We ended up seeing a lot of ATVs and the drivers kept joking “you’re almost there”. We chatted a little and they offered some water, but were were all set and of course had the routes in the Garmins, so joked with them we weren’t fooled. This is one of the really awesome things about riding in this kind of remote area, the people are super relaxed and friendly! While the ride up was hard, the descent was tiring having to be on the brakes a lot, but at least it was much quicker.


Once back on paved roads, it was gently downhill all the way into Elkins from the south. The weather forecast was for thunderstorms all afternoon, but thankfully, we were off Bemis Road over Cheat Mountain before we had any significant precipitation. The ascent would have been a slippery mess in the rain. We never had much direct rain but the ground near Elkins had a lot of puddles, so we must have gotten lucky. We cruised into Elkins as the sun came out and it was quite hot. Even though the day was the shortest at about 60 miles we were pretty tired from the Cheat Mountain climb and really had not had any real food all day, just cliff bars and a gel, so I was ready to be done and not thinking particularly clearly, getting a little turned around (maybe just old age and declining sense of direction?). We arrived at our lodging for the evening, The Brewstel on Davis St. in the center of Elkins.

There are a lot of other more tradition options for lodging in Elkins as it is a reasonable sized city, however part of what I like about these kinds of trips is to learn about the area and contribute to the local economy in a real way. What really resonated with me about the Brewstel – a combination micro brewery and a traditional hostel – is the uniqueness of the business model as well as more personal contact with locals and contributing directly to the local economy. Upstairs there are two bunk rooms with 6 bunks in each room. There are several shared bathrooms and a shared kitchen. It’s very basic but functional and clean. They do rent sheets/pillow/blankets too, which is great for bikepacking. We were able to carry our bikes upstairs and lock/store them on their back deck with no problems. They do a lot of business in the winter as a low cost option for skiers at Snowshoe.

Once we got checked in and showered, we went downstairs for a beer. They brew very small batches on site and have some live bands. Charles had a Mango Habanero Blonde Ale and I had a Rusty Bucket IPA. The habanero ale was interesting, but the heat was very pronounced and seemed a little like drinking fireball so not sure I like that combination of flavors. We were pretty hungry and went down the street to Ginos Italian restaurant for some basic comfort food (evidently an “interesting” choice we heard later). But the ultimate destination for the day was Big Timber Brewing which Charles had scoped out before the trip.

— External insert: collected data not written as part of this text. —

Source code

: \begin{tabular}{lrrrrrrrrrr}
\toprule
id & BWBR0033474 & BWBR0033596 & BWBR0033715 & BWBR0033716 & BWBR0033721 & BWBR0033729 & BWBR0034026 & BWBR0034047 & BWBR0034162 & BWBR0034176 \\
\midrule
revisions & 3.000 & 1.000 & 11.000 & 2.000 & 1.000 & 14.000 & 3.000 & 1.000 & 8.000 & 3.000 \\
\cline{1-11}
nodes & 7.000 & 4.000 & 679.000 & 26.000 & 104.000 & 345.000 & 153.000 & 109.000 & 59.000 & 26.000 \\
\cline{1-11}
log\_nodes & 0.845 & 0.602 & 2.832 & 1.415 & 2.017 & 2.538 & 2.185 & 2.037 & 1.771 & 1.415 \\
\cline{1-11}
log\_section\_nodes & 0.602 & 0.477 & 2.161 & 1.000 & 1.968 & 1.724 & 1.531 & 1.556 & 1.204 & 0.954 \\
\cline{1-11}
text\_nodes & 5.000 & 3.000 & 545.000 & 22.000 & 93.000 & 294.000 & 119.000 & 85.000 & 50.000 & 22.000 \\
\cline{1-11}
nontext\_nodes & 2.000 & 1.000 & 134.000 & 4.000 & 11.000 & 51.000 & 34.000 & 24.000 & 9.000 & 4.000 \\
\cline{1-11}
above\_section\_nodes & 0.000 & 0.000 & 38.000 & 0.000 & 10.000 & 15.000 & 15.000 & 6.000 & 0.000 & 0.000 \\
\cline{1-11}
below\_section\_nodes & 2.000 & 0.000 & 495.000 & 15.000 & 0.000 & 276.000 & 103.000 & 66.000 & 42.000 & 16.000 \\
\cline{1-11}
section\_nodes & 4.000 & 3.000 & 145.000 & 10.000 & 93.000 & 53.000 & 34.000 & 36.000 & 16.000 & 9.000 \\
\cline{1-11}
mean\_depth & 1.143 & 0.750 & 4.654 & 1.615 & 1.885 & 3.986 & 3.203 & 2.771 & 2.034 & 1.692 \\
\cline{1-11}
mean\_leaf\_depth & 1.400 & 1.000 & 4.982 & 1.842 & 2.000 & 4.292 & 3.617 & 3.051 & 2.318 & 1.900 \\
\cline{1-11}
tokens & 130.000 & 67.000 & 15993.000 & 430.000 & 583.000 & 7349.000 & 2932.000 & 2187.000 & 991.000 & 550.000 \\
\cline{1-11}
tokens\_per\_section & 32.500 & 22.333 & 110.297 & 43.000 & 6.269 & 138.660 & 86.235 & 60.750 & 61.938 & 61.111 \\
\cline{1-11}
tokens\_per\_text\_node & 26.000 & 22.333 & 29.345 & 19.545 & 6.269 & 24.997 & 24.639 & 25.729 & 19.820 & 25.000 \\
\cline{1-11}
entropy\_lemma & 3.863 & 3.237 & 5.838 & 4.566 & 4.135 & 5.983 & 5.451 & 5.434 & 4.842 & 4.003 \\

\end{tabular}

I had a couple of Doublebit IPAs which I really, really liked. We chatted with the bar tender and another patron for quite a while and got some local scoop on Elkins, which still has a lot of employment in the timber industry, although current practices fortunately have moved to a sustainable model. Evidently the brewer’s family still owns and operates a saw mill. I was impressed all around and had to have a Big Timber t-shirt to bring home. After the beers we stumbled back up the street to the Brewstel. I had a good time chilling and chatting with the 20 somethings staying there. It’s definitely a young person’s establishment. My only negative comment about the Brewstel was that their live music was heavy metal (not my favorite genre) and it was loud until about 12:30am, but it was a Saturday night so to be expected. In the future I would definitely stay there again on a bike trip, but maybe not on a live music night if I were going to get up early. In retrospect it would have been better to just go listen to the music rather than try and sleep through it even though I was dead tired.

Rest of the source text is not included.